Photography in the Highlands

As a photography destination, this area honestly feels endless.

What makes Maelifell so special for photos is not only the mountain itself, but the atmosphere around it. The weather changes constantly, and every change completely transforms the landscape.

Fog creates mood.
Rain darkens the volcanic sand.
Sunlight suddenly makes the moss glow bright green.

Sometimes the best photos happen during the worst weather.

I found myself photographing tiny details just as much as the big landscapes — rivers cutting through black sand, tire tracks disappearing into fog, tiny cars surrounded by massive empty space.

The Highlands naturally create scale in photos in a way very few places do.

Drone Photography Around Maelifell

Drone photography here is absolutely incredible because from above you can really understand how isolated and wild this landscape actually is.

The patterns of the rivers, black volcanic textures and green mountain standing alone in the middle of everything look unbelievable from the air.

But Iceland is also very protective of nature, which honestly makes sense because these landscapes are extremely fragile.

Before flying:

  • always check local drone regulations

  • avoid flying near people

  • respect wildlife and nesting birds

  • be careful with Highland winds

The wind can change incredibly fast out there, especially around rivers and mountain slopes. Even when it feels calm near the ground, conditions higher up can be very different.

I personally found shorter flights worked best because weather changes so quickly in the Highlands. As for the summer 2025 it was allowed ro fly at this area. But checj always changing rules. They become more and more complicated every year.

Laki

Iceland From Above Revealed Another Planet

One of the biggest reasons this project evolved into something much larger than expected was because many volcanic landscapes only truly reveal themselves from the air.

From the ground some locations looked relatively ordinary, but the moment the drone lifted above them the entire terrain transformed completely. Volcanic systems became visible stretching across huge distances, frozen rivers carved white abstract patterns through black lava fields and crater formations suddenly appeared connected to surrounding geological structures in ways impossible to understand from below.
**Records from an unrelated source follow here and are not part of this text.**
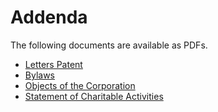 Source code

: # Addenda

The following documents are available as PDFs.

* [Letters Patent](./files/addenda/TMAC-Addenda-1-Letters-Patent.pdf)
* [Bylaws](./files/addenda/TMAC-Addenda-2-By-Law-Number-1.pdf)
* [Objects of the Corporation](./files/addenda/TMAC-Addenda-3-Objects-and-Powers-of-Corporation.pdf)
* [Statement of Charitable Activities](./files/addenda/TMAC-Addenda-4-Statement-of-Charitable-Activities.pdf)
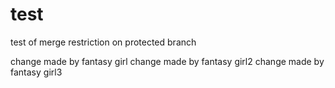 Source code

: 
# test

test of merge restriction on protected branch

change made by fantasy girl
change made by fantasy girl2
change made by fantasy girl3
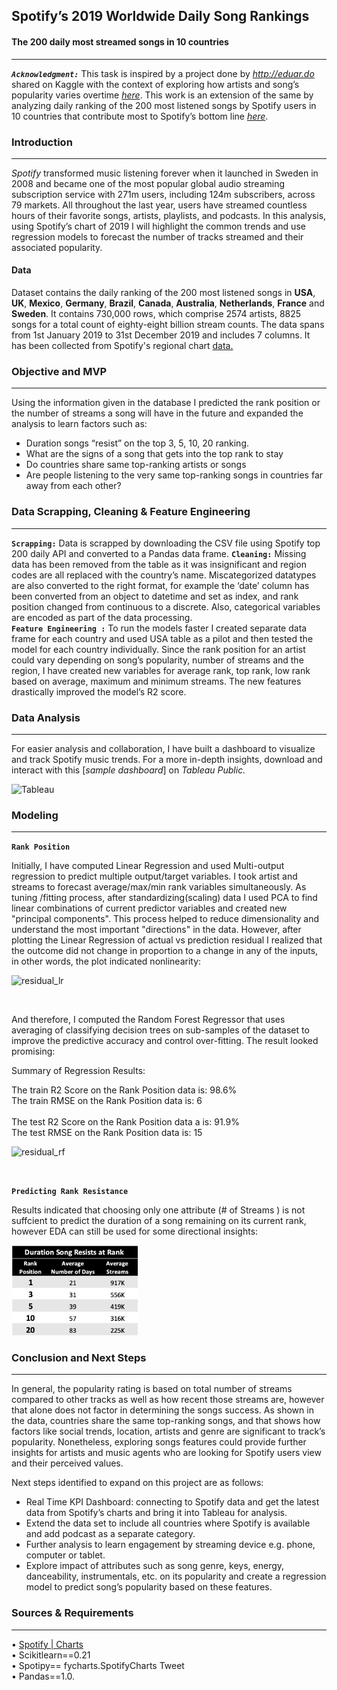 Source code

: 

## **Spotify’s 2019 Worldwide Daily Song Rankings** <br>         
#### The 200 daily most streamed songs in 10 countries

___


 ***<code>Acknowledgment:</code>*** This task is inspired by a project done by *http://eduar.do* shared on Kaggle with the context of exploring how artists and song’s popularity varies overtime [*here*](https://www.kaggle.com/edumucelli/spotifys-worldwide-daily-song-ranking). This work is an extension of the same by analyzing daily ranking of the 200 most listened songs by Spotify users in 10 countries that contribute most to Spotify’s bottom line [*here*](https://www.hypebot.com/hypebot/2018/02/which-countrys-contribute-most-to-spotifys-bottom-line-chart.html).



### Introduction
___

*Spotify* transformed music listening forever when it launched in Sweden in 2008 and became one of the most popular global audio streaming subscription service with 271m users, including 124m subscribers, across 79 markets. All throughout the last year, users have streamed countless hours of their favorite songs, artists, playlists, and podcasts. In this analysis, using Spotify’s chart of 2019 I will highlight the common trends and use regression models to forecast the number of tracks streamed and their associated popularity.

#### Data

Dataset contains the daily ranking of the 200 most listened songs in **USA**, **UK**, **Mexico**, **Germany**, **Brazil**, **Canada**, **Australia**, **Netherlands**, **France** and **Sweden**. It contains 730,000 rows, which comprise 2574 artists, 8825 songs for a total count of eighty-eight billion stream counts.
The data spans from 1st January 2019 to 31st December 2019 and includes 7 columns.
It has been collected from Spotify's regional chart [data.](https://spotifycharts.com/regional)


### Objective and MVP
___

Using the information given in the database I predicted the rank position or the number of streams a song will have in the future and expanded the analysis to learn factors such as:<br>
- Duration songs “resist” on the top 3, 5, 10, 20 ranking.                                                                   
- What are the signs of a song that gets into the top rank to stay<br>                                                       
- Do countries share same top-ranking artists or songs<br>                                                                   
- Are people listening to the very same top-ranking songs in countries far away from each other? 




### Data Scrapping, Cleaning & Feature Engineering
___


**<code>Scrapping:</code>** Data is scrapped by downloading the CSV file using Spotify top 200 daily API and converted to a Pandas data frame.  **<code>Cleaning:</code>**  Missing data has been removed from the table as it was insignificant and region codes are all replaced with the country’s name. Miscategorized datatypes are also converted to the right format, for example the ‘date’ column has been converted from an object to datetime and set as index, and rank position changed from continuous to a discrete. Also, categorical variables are encoded as part of the data processing.<br> 
**<code>Feature Engineering :</code>** To run the models faster I created separate data frame for each country and used USA table as a pilot and then tested the model for each country individually. Since the rank position for an artist could vary depending on song’s popularity, number of streams and the region, I have created new variables for average rank, top rank, low rank based on average, maximum and minimum streams. The new features drastically improved the model’s R2 score. 



### Data Analysis
___

For easier analysis and collaboration, I have built a dashboard to visualize and track Spotify music trends. For a more in-depth insights, download and interact with this [*sample dashboard*] on *Tableau Public.* <br>

![Tableau](https://github.com/moriesam/Spotify-s-Worldwide-Daily-Song-Ranking/blob/master/plots/Tableau_consolidated.png)



### Modeling
___

**<code>Rank Position</code>**

Initially, I have computed Linear Regression and used Multi-output regression to predict multiple output/target variables. I took artist and streams to forecast average/max/min rank variables simultaneously. As tuning /fitting process, after standardizing(scaling) data I used PCA to find linear combinations of current predictor variables and created new "principal components". This process helped to reduce dimensionality and understand the most important "directions" in the data.  However, after plotting the Linear Regression of actual vs prediction residual I realized that the outcome did not change in proportion to a change in any of the inputs, in other words, the plot indicated nonlinearity:<br>

![residual_lr](https://github.com/moriesam/Spotify-s-Worldwide-Daily-Song-Ranking/blob/master/plots/residual_overall_lr.png)

<br>

And therefore, I computed the Random Forest Regressor that uses  averaging of classifying decision trees on sub-samples of the dataset to improve the predictive accuracy and control over-fitting. The result looked promising:
  
Summary of Regression Results:

The train R2 Score on the Rank Position data is:  98.6% <br>
The train RMSE on the Rank Position data is:  6<br>
<br>
The test R2 Score on the Rank Position data a is: 91.9% <br>
The test RMSE on the Rank Position data is:  15<br>


![residual_rf](https://github.com/moriesam/Spotify-s-Worldwide-Daily-Song-Ranking/blob/master/plots/residual_overall_rf.png)

<br>

**<code>Predicting Rank Resistance</code>**

Results indicated that choosing only one attribute (# of Streams ) is not suffcient to predict the duration of a song remaining on its current rank, however EDA can still be used for some directional insights:

<img src="./plots/rank_resist.png" width="40%" height="25%">


<br>


### Conclusion and Next Steps
___

In general, the popularity rating is based on total number of streams compared to other tracks as well as how recent those streams are, however that alone does not factor in determining the songs success. As shown in the data, countries share the same top-ranking songs, and that shows how factors like social trends, location, artists and genre are significant to track’s popularity. Nonetheless, exploring songs features could provide further insights for artists and music agents who are looking for Spotify users view and their perceived values.

Next steps identified to expand on this project are as follows:<br>
- Real Time KPI Dashboard:  connecting to Spotify data and get the latest data from Spotify’s charts and bring it into Tableau for analysis.<br>
- Extend the data set to include all countries where Spotify is available and add podcast as a separate category.<br>
- Further analysis to learn engagement by streaming device e.g. phone, computer or tablet.<br>
- Explore impact of attributes such as song genre, keys, energy, danceability, instrumentals, etc. on its popularity and create a regression model to predict song’s popularity based on these features.



### Sources & Requirements
___

• [Spotify | Charts](https://spotifycharts.com/regional)<br>
• Scikitlearn==0.21<br>
• Spotipy== fycharts.SpotifyCharts Tweet<br>
• Pandas==1.0.
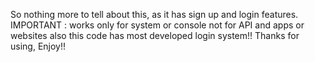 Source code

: So nothing more to tell about this, as it has sign up and login features.
IMPORTANT : works only for system or console not for API and apps or websites
also this code has most developed login system!!
Thanks for using, Enjoy!!
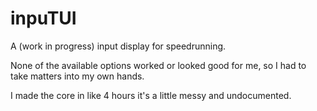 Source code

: # inpuTUI

A (work in progress) input display for speedrunning.

None of the available options worked or looked good for me, so I had to take matters into my own hands.

I made the core in like 4 hours it's a little messy and undocumented.
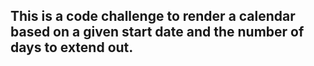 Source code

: ## This is a code challenge to render a calendar based on a given start date and the number of days to extend out.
Northern Iceland especially became incredible from above.

Around areas like Krafla and Mývatn dozens of ochre-colored craters appear scattered across darker lava plains almost like brushstrokes painted into the landscape. Reds, oranges and deep brown volcanic tones contrast against black basalt and occasional snow, creating aerial scenes that sometimes looked more like abstract paintings than natural terrain.

Highland Safety – Things You MUST Check

1. Check road conditions every day

The official Iceland road website is essential before driving:

Roads can close suddenly because of flooding, storms, snow, or dangerous river conditions.

Never assume yesterday’s conditions are still the same today.

2. Watch the weather constantly

Weather controls everything in the Highlands.

Heavy rain or warm temperatures can rapidly increase glacier river levels.

Use:

Wind can also become extreme in Iceland and make Highland driving exhausting.

3. Rent the correct car

For Maelifell, I personally recommend:

  • proper 4x4 vehicle

  • high ground clearance

  • preferably larger SUV

Ideal options include:

  • Toyota Land Cruiser

  • Defender-type vehicles

  • modified Highland rental vehicles

Smaller SUVs like a Dacia Duster can sometimes manage F232 in very good conditions with careful driving — but conditions change constantly.

The more clearance you have, the safer and less stressful the trip becomes.

And always confirm your rental insurance covers F-roads.

Final Thoughts

Maelifell became one of my favorite places in Iceland because everything about the trip felt cinematic.

The black sand.
The fog.
The waterfall crossing.
The silence.
The endless space.

It felt like driving through another world.

And even now when I look back at the photos, I still cannot fully believe this place is real.